Our greatest presidents differed from Obama in some fundamental way, proving that he sucks.

Advantage: Zeitgeisty.

Disadvantage: Might increase sales of books.

Or:

The sad decline of journalism today is best exemplified by comparing the eminent scribes who covered Washington, Lincoln and Kennedy in their day to these television yelling heads.

Advantage: Would most easily accommodate observation that while O’Reilly’s and Matthews’ books have Lincoln and Kennedy on their respective covers, the cover of Being George Washington is Glenn Beck posing several feet in front of a blurry bust of what may or may not be our first president.

Disadvantage: The thesis is, alas, false. The news business has always had its fearmongers and bloviators; I’d take any of these three over Westbrook Pegler any day.

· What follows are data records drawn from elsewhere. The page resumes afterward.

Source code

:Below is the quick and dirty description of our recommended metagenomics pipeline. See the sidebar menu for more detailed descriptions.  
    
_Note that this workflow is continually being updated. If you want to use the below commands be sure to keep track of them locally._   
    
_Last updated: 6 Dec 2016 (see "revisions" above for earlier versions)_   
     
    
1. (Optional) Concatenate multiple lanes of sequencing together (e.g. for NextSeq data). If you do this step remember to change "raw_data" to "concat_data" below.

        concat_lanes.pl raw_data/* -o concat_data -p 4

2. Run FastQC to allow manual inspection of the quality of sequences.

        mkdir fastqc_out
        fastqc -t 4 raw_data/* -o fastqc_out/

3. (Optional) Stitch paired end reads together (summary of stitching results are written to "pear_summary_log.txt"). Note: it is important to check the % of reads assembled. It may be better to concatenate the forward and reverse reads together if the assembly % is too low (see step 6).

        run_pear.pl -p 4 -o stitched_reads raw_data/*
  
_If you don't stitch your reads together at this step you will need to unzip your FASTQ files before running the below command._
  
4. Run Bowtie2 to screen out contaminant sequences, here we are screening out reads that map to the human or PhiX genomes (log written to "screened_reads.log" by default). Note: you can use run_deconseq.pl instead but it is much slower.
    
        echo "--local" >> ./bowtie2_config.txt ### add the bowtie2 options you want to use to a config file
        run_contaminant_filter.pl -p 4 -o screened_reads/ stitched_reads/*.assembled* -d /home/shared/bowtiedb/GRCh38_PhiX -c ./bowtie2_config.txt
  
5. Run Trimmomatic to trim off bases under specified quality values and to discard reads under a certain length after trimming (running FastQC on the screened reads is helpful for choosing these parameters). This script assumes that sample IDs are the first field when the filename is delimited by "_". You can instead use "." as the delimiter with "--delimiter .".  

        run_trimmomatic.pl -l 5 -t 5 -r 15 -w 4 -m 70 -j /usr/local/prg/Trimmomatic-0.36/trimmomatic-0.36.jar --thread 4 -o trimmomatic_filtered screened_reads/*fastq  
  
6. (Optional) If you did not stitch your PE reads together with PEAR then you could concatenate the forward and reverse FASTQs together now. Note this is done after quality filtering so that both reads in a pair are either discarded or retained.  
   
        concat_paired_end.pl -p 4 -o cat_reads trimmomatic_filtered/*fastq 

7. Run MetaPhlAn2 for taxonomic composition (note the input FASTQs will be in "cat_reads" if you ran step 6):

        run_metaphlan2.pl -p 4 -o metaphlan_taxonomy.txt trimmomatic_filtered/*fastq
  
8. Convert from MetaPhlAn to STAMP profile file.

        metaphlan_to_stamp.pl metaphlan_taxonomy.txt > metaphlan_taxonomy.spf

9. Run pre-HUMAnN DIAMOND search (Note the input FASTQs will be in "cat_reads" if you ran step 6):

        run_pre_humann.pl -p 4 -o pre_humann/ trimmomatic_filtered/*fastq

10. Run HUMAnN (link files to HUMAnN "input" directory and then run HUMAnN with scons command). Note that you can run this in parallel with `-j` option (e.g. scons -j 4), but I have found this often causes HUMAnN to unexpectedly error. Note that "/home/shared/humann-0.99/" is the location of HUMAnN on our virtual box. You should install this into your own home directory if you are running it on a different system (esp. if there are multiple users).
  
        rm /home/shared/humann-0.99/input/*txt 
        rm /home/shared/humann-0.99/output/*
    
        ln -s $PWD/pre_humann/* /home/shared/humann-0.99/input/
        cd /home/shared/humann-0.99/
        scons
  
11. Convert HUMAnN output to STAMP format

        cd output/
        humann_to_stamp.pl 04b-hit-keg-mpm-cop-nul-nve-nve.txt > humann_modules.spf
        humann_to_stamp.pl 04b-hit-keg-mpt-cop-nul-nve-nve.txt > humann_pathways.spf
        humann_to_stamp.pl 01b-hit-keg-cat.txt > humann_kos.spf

Speaking of responsible journalism, I could also do some of that: investigate whether there is some underlying reason for this trend, if it is even that — though it is the holidays, and NPR is replaying that David Sedaris elf piece with limited pledge breaks. I suppose I could make just one call, to some “expert” I already know. Unfortunately, when I do that:

“Books about presidents have always been popular holiday gifts,” said the Gernert Company’s Sarah Burnes, super-agent to such literary stars as Larry Doyle. “And obviously, these authors have a built-in audience. It’s a no-brainer.”

How do you get a think piece out of a no-brainer?